It turns out that selling a $400 Internet-connected juicer isn't a recipe for success after all.
Juicero, a startup that was widely ridiculed for selling an absurdly overpriced juice machine, is shutting down. The news was announced on its website Friday.
The company had raised about $120 million in funding from multiple prominent investors, including Google Ventures and Kleiner Perkins. Juicero's stated goal was to change how we consume fresh, organic foods.
Or, as the founder Doug Evans, put it in one interview last year: "Not all juice is equal. How do you measure life force? How do you measure chi?"

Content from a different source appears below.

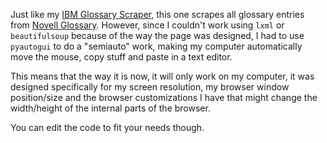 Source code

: Just like my [IBM Glossary Scraper](https://github.com/avizmarlon/ibm-glossary-scrap), this one scrapes all glossary entries from [Novell Glossary](https://www.novell.com/documentation/glossary/?page=/documentation/glossary/glossenu/data/gl24.html). However, since I couldn't work using `lxml` or `beautifulsoup` because of the way the page was designed, I had to use `pyautogui` to do a "semiauto" work, making my computer automatically move the mouse, copy stuff and paste in a text editor. 

This means that the way it is now, it will only work on my computer, it was designed specifically for my screen resolution, my browser window position/size and the browser customizations I have that might change the width/height of the internal parts of the browser.

You can edit the code to fit your needs though.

But the farm-to-glass startup quickly became a laughing stock -- and a sticky symbol for Silicon Valley being out of touch with the rest of the country.

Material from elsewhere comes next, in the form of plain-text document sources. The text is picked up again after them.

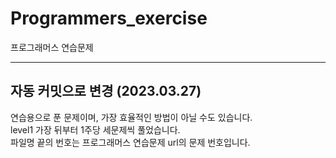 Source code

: # Programmers_exercise
프로그래머스 연습문제

---
자동 커밋으로 변경 (2023.03.27)
---
연습용으로 푼 문제이며, 가장 효율적인 방법이 아닐 수도 있습니다.<br>
level1 가장 뒤부터 1주당 세문제씩 풀었습니다.<br>
파일명 끝의 번호는 프로그래머스 연습문제 url의 문제 번호입니다.<br>


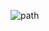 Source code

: ![path](https://user-images.githubusercontent.com/44708324/80893439-e8430480-8cef-11ea-913b-e53ad1e007ee.PNG)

Related: Why everyone's laughing at this $400 juicer
In April, Bloomberg revealed customers can get the same result by squeezing the startup's juice packs with their bare hands as with the machine. That came as a shock to some of Juicero's investors.
Juicero CEO Jeff Dunn argued the product still provided value to customers by making life easier. "The value of Juicero is more than a glass of cold-pressed juice," he wrote in response to the report. "Much more."
But Juicero still felt the squeeze. The business was reportedly trying to get the price of Juicero down to about $200. It had previously lowered the price from $700 to $400 in January.
In the end, it simply ran out of juice.
"We began identifying ways that we could source, manufacture and distribute at a lower cost to consumers," the startup said on Friday.
But it determined the infrastructure required for this effort was something "we cannot achieve on our own as a standalone business."
Juicero is offering refunds until December 1.